Given my professional background on social security policy, I put myself forward for the Welfare Reform and Work Bill committee which has now completed its sittings. Information on the Bill, committee sessions and associated evidence papers and amendments is available here.

The Bill committee scrutinised in detail all the provisions of the Government’s plans to axe £12 billion from Department for Work and Pensions expenditure. Ministers wrote to me several times during the scrutiny of the Bill due to their inability to answer questions in committee. Shailesh Vara accused me of ‘trying to make a name for myself’ by asking detailed questions. Intended as a gibe but taken as a compliment for standing up for the people of Bermondsey and Old Southwark.

The contrast between the people I meet and work for in Bermondsey and Old Southwark versus DWP Ministers’ perception of their lives was quite stark. Ministers refused to accept that many of the people receiving tax credits are working, failed to acknowledge the impact of their plans on housing associations’ ability to build new homes and completely misunderstood the means of measuring poverty in the UK.

Tax Credits

David Cameron committed to retaining tax credits in the run up to May’s general election but now plans to axe help for working people across the country, including over 6,000 in Bermondsey and Old Southwark (and 4,000 with children). Tory ‘committee fodder’ MPs did not permit an amendment from Labour that would have prevented working families losing out. They’ve made the Prime Minister a liar and undermined their Party’s pretence of standing up for working people.

Capping and freezing

The Bill committee debated the benefit cap – and the Minister ended up writing to me to try and justify claims that the cap had increased people’s likelihood of moving into work. In Southwark about 500 households were affected by the initial cap, but many of those were then moved onto exempt benefits (like DLA) or into other homes due to council help.

Tories also seemed to misunderstand that freezing certain benefits doesn’t ‘protect’ disabled people (their repeated claim in committee) due to the main components of benefits being uprated below the rise in food, housing and transport costs.

Overlooking poverty

The Bill will also remove proper monitoring of child poverty in the UK, with the Tory Government deliberately omitting any measurement of in-work poverty.
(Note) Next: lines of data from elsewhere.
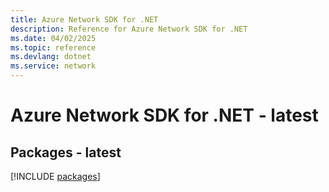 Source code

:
 ```yaml
---
title: Azure Network SDK for .NET
description: Reference for Azure Network SDK for .NET
ms.date: 04/02/2025
ms.topic: reference
ms.devlang: dotnet
ms.service: network
---
```

# Azure Network SDK for .NET - latest
## Packages - latest
[!INCLUDE [packages](network-index.md)] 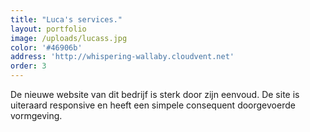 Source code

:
 ```yaml
---
title: "Luca's services."
layout: portfolio
image: /uploads/lucass.jpg
color: '#46906b'
address: 'http://whispering-wallaby.cloudvent.net'
order: 3
---
```



De nieuwe website van dit bedrijf is sterk door zijn eenvoud. De site is uiteraard responsive en heeft een simpele consequent doorgevoerde vormgeving. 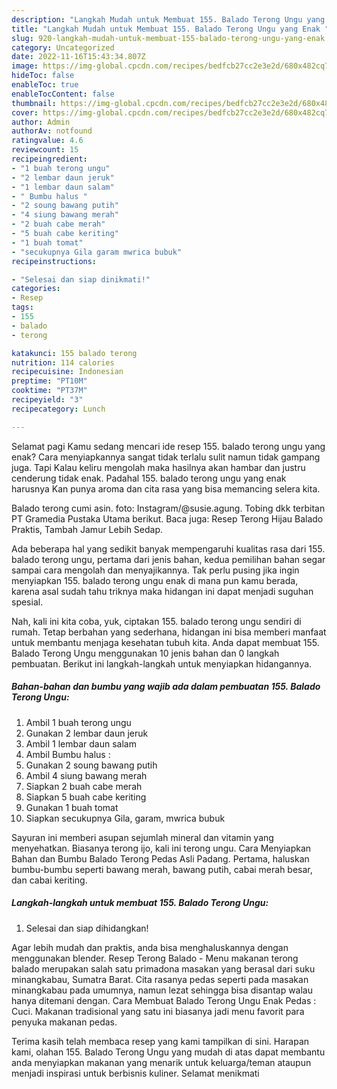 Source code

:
 ```yaml
---
description: "Langkah Mudah untuk Membuat 155. Balado Terong Ungu yang Enak "
title: "Langkah Mudah untuk Membuat 155. Balado Terong Ungu yang Enak "
slug: 920-langkah-mudah-untuk-membuat-155-balado-terong-ungu-yang-enak
category: Uncategorized
date: 2022-11-16T15:43:34.807Z
image: https://img-global.cpcdn.com/recipes/bedfcb27cc2e3e2d/680x482cq70/155-balado-terong-ungu-foto-resep-utama.jpg
hideToc: false
enableToc: true
enableTocContent: false
thumbnail: https://img-global.cpcdn.com/recipes/bedfcb27cc2e3e2d/680x482cq70/155-balado-terong-ungu-foto-resep-utama.jpg
cover: https://img-global.cpcdn.com/recipes/bedfcb27cc2e3e2d/680x482cq70/155-balado-terong-ungu-foto-resep-utama.jpg
author: Admin
authorAv: notfound
ratingvalue: 4.6
reviewcount: 15
recipeingredient:
- "1 buah terong ungu"
- "2 lembar daun jeruk"
- "1 lembar daun salam"
- " Bumbu halus "
- "2 soung bawang putih"
- "4 siung bawang merah"
- "2 buah cabe merah"
- "5 buah cabe keriting"
- "1 buah tomat"
- "secukupnya Gila garam mwrica bubuk"
recipeinstructions:

- "Selesai dan siap dinikmati!"
categories:
- Resep
tags:
- 155
- balado
- terong

katakunci: 155 balado terong 
nutrition: 114 calories
recipecuisine: Indonesian
preptime: "PT10M"
cooktime: "PT37M"
recipeyield: "3"
recipecategory: Lunch

---
```



Selamat pagi Kamu sedang mencari ide resep 155. balado terong ungu yang enak? Cara menyiapkannya sangat tidak terlalu sulit namun tidak gampang juga. Tapi Kalau keliru mengolah maka hasilnya akan hambar dan justru cenderung tidak enak. Padahal 155. balado terong ungu yang enak harusnya Kan punya aroma dan cita rasa yang bisa memancing selera kita.


Balado terong cumi asin. foto: Instagram/@susie.agung. Tobing dkk terbitan PT Gramedia Pustaka Utama berikut. Baca juga: Resep Terong Hijau Balado Praktis, Tambah Jamur Lebih Sedap.

Ada beberapa hal yang sedikit banyak mempengaruhi kualitas rasa dari 155. balado terong ungu, pertama dari jenis bahan, kedua pemilihan bahan segar sampai cara mengolah dan menyajikannya. Tak perlu pusing jika ingin menyiapkan 155. balado terong ungu enak di mana pun kamu berada, karena asal sudah tahu triknya maka hidangan ini dapat menjadi suguhan spesial.


Nah, kali ini kita coba, yuk, ciptakan 155. balado terong ungu sendiri di rumah. Tetap berbahan yang sederhana, hidangan ini bisa memberi manfaat untuk membantu menjaga kesehatan tubuh kita. Anda dapat membuat 155. Balado Terong Ungu menggunakan 10 jenis bahan dan 0 langkah pembuatan. Berikut ini langkah-langkah untuk menyiapkan hidangannya.

<!--inarticleads1-->

##### Bahan-bahan dan bumbu yang wajib ada dalam pembuatan 155. Balado Terong Ungu:

1. Ambil 1 buah terong ungu
1. Gunakan 2 lembar daun jeruk
1. Ambil 1 lembar daun salam
1. Ambil  Bumbu halus :
1. Gunakan 2 soung bawang putih
1. Ambil 4 siung bawang merah
1. Siapkan 2 buah cabe merah
1. Siapkan 5 buah cabe keriting
1. Gunakan 1 buah tomat
1. Siapkan secukupnya Gila, garam, mwrica bubuk


Sayuran ini memberi asupan sejumlah mineral dan vitamin yang menyehatkan. Biasanya terong ijo, kali ini terong ungu. Cara Menyiapkan Bahan dan Bumbu Balado Terong Pedas Asli Padang. Pertama, haluskan bumbu-bumbu seperti bawang merah, bawang putih, cabai merah besar, dan cabai keriting. 

<!--inarticleads2-->

##### Langkah-langkah untuk membuat 155. Balado Terong Ungu:


1. Selesai dan siap dihidangkan!

Agar lebih mudah dan praktis, anda bisa menghaluskannya dengan menggunakan blender. Resep Terong Balado - Menu makanan terong balado merupakan salah satu primadona masakan yang berasal dari suku minangkabau, Sumatra Barat. Cita rasanya pedas seperti pada masakan minangkabau pada umumnya, namun lezat sehingga bisa disantap walau hanya ditemani dengan. Cara Membuat Balado Terong Ungu Enak Pedas : Cuci. Makanan tradisional yang satu ini biasanya jadi menu favorit para penyuka makanan pedas. 

Terima kasih telah membaca resep yang kami tampilkan di sini. Harapan kami, olahan 155. Balado Terong Ungu yang mudah di atas dapat membantu anda menyiapkan makanan yang menarik untuk keluarga/teman ataupun menjadi inspirasi untuk berbisnis kuliner. Selamat menikmati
The independent Joseph Rowntree Foundation has reported on in-work poverty being the fastest growing group of people in poverty – and in Southwark about 10% of foodbank users (some 700 people this year) are in work already according to the local provider.

Any positives?

More positively, the Bill does provide additional help for the ‘Troubled Families Programme’ and will boost apprenticeships – although the Bill provides insufficient detail on how the new target for apprentices will work in practice and how the Government intends to support employers.

I also secured commitments from Ministers during the Bill scrutiny to: meet Southwark council representatives to examine how to better exempt ‘specified housing’ (eg hostels for women escaping domestic violence) from cuts; meet Disability Benefits Consortium members regarding employment support for disabled people; to explain how the Government will better take account of the impact of changes on disabled people and carers; and to look again at how to best support disabled people who become terminally ill whilst in receipt of Disability Living Allowance.